• _EXERCISE BRIEF_
Take the listing and print it in full, exactly as given.
⁂
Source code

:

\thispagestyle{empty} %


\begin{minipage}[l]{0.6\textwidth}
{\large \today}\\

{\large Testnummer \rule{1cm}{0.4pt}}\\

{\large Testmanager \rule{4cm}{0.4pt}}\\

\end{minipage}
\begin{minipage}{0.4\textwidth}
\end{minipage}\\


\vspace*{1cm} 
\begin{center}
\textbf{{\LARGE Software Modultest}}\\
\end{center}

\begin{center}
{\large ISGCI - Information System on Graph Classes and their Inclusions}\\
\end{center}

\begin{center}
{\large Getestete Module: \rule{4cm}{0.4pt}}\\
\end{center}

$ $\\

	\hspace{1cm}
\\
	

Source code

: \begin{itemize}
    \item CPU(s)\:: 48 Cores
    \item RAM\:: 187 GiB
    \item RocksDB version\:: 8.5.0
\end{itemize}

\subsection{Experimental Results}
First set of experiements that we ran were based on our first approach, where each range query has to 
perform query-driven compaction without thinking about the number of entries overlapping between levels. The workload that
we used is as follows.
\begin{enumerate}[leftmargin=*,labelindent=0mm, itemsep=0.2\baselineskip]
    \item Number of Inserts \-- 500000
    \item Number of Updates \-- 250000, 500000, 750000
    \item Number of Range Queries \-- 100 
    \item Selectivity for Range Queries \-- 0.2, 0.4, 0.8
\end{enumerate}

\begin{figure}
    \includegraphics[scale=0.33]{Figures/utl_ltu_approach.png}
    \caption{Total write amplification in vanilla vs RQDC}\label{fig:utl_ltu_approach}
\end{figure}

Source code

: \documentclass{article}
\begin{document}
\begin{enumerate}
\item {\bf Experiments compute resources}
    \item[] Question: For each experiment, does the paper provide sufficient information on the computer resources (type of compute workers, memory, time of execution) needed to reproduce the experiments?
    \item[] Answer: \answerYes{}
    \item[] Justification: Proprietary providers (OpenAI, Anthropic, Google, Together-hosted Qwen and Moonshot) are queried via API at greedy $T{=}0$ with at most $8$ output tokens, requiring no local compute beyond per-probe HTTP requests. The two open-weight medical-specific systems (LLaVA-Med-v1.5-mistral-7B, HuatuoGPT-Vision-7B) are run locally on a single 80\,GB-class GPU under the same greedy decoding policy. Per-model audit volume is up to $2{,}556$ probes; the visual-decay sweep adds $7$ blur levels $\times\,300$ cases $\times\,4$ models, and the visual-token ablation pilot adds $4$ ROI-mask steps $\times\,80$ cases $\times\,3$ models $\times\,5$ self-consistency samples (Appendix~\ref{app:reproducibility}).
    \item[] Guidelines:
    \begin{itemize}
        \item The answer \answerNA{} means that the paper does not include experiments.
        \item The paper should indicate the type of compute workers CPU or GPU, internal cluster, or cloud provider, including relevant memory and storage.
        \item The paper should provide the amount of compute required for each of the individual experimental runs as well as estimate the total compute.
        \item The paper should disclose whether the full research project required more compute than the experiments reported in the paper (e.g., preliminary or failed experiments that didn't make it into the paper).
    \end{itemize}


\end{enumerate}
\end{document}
⁂
• _ANSWER FOR THIS EXERCISE_
Source code

:

\thispagestyle{empty} %


\begin{minipage}[l]{0.6\textwidth}
{\large \today}\\

{\large Testnummer \rule{1cm}{0.4pt}}\\

{\large Testmanager \rule{4cm}{0.4pt}}\\

\end{minipage}
\begin{minipage}{0.4\textwidth}
\end{minipage}\\


\vspace*{1cm} 
\begin{center}
\textbf{{\LARGE Software Modultest}}\\
\end{center}

\begin{center}
{\large ISGCI - Information System on Graph Classes and their Inclusions}\\
\end{center}

\begin{center}
{\large Getestete Module: \rule{4cm}{0.4pt}}\\
\end{center}

$ $\\

	\hspace{1cm}
\\
	

Source code

: \begin{itemize}
    \item CPU(s)\:: 48 Cores
    \item RAM\:: 187 GiB
    \item RocksDB version\:: 8.5.0
\end{itemize}

\subsection{Experimental Results}
First set of experiements that we ran were based on our first approach, where each range query has to 
perform query-driven compaction without thinking about the number of entries overlapping between levels. The workload that
we used is as follows.
\begin{enumerate}[leftmargin=*,labelindent=0mm, itemsep=0.2\baselineskip]
    \item Number of Inserts \-- 500000
    \item Number of Updates \-- 250000, 500000, 750000
    \item Number of Range Queries \-- 100 
    \item Selectivity for Range Queries \-- 0.2, 0.4, 0.8
\end{enumerate}

\begin{figure}
    \includegraphics[scale=0.33]{Figures/utl_ltu_approach.png}
    \caption{Total write amplification in vanilla vs RQDC}\label{fig:utl_ltu_approach}
\end{figure}

Source code

: \documentclass{article}
\begin{document}
\begin{enumerate}
\item {\bf Experiments compute resources}
    \item[] Question: For each experiment, does the paper provide sufficient information on the computer resources (type of compute workers, memory, time of execution) needed to reproduce the experiments?
    \item[] Answer: \answerYes{}
    \item[] Justification: Proprietary providers (OpenAI, Anthropic, Google, Together-hosted Qwen and Moonshot) are queried via API at greedy $T{=}0$ with at most $8$ output tokens, requiring no local compute beyond per-probe HTTP requests. The two open-weight medical-specific systems (LLaVA-Med-v1.5-mistral-7B, HuatuoGPT-Vision-7B) are run locally on a single 80\,GB-class GPU under the same greedy decoding policy. Per-model audit volume is up to $2{,}556$ probes; the visual-decay sweep adds $7$ blur levels $\times\,300$ cases $\times\,4$ models, and the visual-token ablation pilot adds $4$ ROI-mask steps $\times\,80$ cases $\times\,3$ models $\times\,5$ self-consistency samples (Appendix~\ref{app:reproducibility}).
    \item[] Guidelines:
    \begin{itemize}
        \item The answer \answerNA{} means that the paper does not include experiments.
        \item The paper should indicate the type of compute workers CPU or GPU, internal cluster, or cloud provider, including relevant memory and storage.
        \item The paper should provide the amount of compute required for each of the individual experimental runs as well as estimate the total compute.
        \item The paper should disclose whether the full research project required more compute than the experiments reported in the paper (e.g., preliminary or failed experiments that didn't make it into the paper).
    \end{itemize}


\end{enumerate}
\end{document}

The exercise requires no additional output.